-------- RECORDS FOR PROCESSING
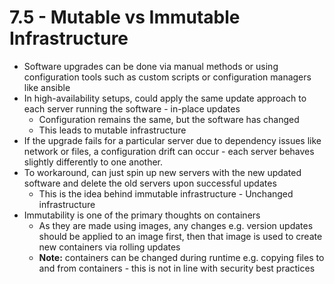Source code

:# 7.5 - Mutable vs Immutable Infrastructure

- Software upgrades can be done via manual methods or using configuration tools such as custom scripts or configuration managers like ansible
- In high-availability setups, could apply the same update approach to each server
running the software - in-place updates
  - Configuration remains the same, but the software has changed
  - This leads to mutable infrastructure
- If the upgrade fails for a particular server due to dependency issues like network or files, a configuration drift can occur - each server behaves slightly differently to one another.
- To workaround, can just spin up new servers with the new updated software and delete the old servers upon successful updates
  - This is the idea behind immutable infrastructure - Unchanged infrastructure
- Immutability is one of the primary thoughts on containers
  - As they are made using images, any changes e.g. version updates should be applied to an image first, then that image is used to create new containers via rolling updates
  - **Note:** containers can be changed during runtime e.g. copying files to and
from containers - this is not in line with security best practices
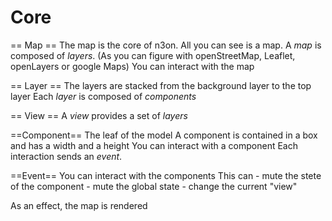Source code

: # Core

== Map ==
The map is the core of n3on. All you can see is a map.
A *map* is composed of *layers*. (As you can figure with openStreetMap, Leaflet, openLayers or google Maps)
You can interact with the map

== Layer ==
The layers are stacked from the background layer to the top layer
Each *layer* is composed of *components*

== View ==
A *view* provides a set of *layers*

==Component==
The leaf of the model
A component is contained in a box and has a width and a height
You can interact with a component
Each interaction sends an *event*.

==Event==
You can interact with the components
This can
    - mute the stete of the component
    - mute the global state
    - change the current "view"

As an effect, the map is rendered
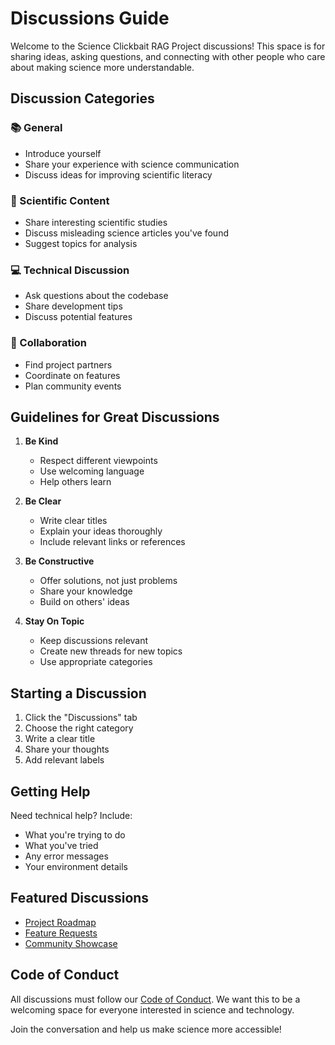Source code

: # Discussions Guide

Welcome to the Science Clickbait RAG Project discussions! This space is for sharing ideas, asking questions, and connecting with other people who care about making science more understandable.

## Discussion Categories

### 📚 General
- Introduce yourself
- Share your experience with science communication
- Discuss ideas for improving scientific literacy

### 🔬 Scientific Content
- Share interesting scientific studies
- Discuss misleading science articles you've found
- Suggest topics for analysis

### 💻 Technical Discussion
- Ask questions about the codebase
- Share development tips
- Discuss potential features

### 🤝 Collaboration
- Find project partners
- Coordinate on features
- Plan community events

## Guidelines for Great Discussions

1. **Be Kind**
   - Respect different viewpoints
   - Use welcoming language
   - Help others learn

2. **Be Clear**
   - Write clear titles
   - Explain your ideas thoroughly
   - Include relevant links or references

3. **Be Constructive**
   - Offer solutions, not just problems
   - Share your knowledge
   - Build on others' ideas

4. **Stay On Topic**
   - Keep discussions relevant
   - Create new threads for new topics
   - Use appropriate categories

## Starting a Discussion

1. Click the "Discussions" tab
2. Choose the right category
3. Write a clear title
4. Share your thoughts
5. Add relevant labels

## Getting Help

Need technical help? Include:
- What you're trying to do
- What you've tried
- Any error messages
- Your environment details

## Featured Discussions

- [Project Roadmap](link-to-roadmap)
- [Feature Requests](link-to-features)
- [Community Showcase](link-to-showcase)

## Code of Conduct

All discussions must follow our [Code of Conduct](CODE_OF_CONDUCT.md). We want this to be a welcoming space for everyone interested in science and technology.

Join the conversation and help us make science more accessible!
----------------
> _REQUIREMENT_: Reproduce exactly the stretch of lines that starts at the one containing "2. Choose the right category" and ends with the final line of the data, including both ends and nothing more.

> _EXERCISE OUTPUT_:
2. Choose the right category
3. Write a clear title
4. Share your thoughts
5. Add relevant labels

## Getting Help

Need technical help? Include:
- What you're trying to do
- What you've tried
- Any error messages
- Your environment details

## Featured Discussions

- [Project Roadmap](link-to-roadmap)
- [Feature Requests](link-to-features)
- [Community Showcase](link-to-showcase)

## Code of Conduct

All discussions must follow our [Code of Conduct](CODE_OF_CONDUCT.md). We want this to be a welcoming space for everyone interested in science and technology.

Join the conversation and help us make science more accessible!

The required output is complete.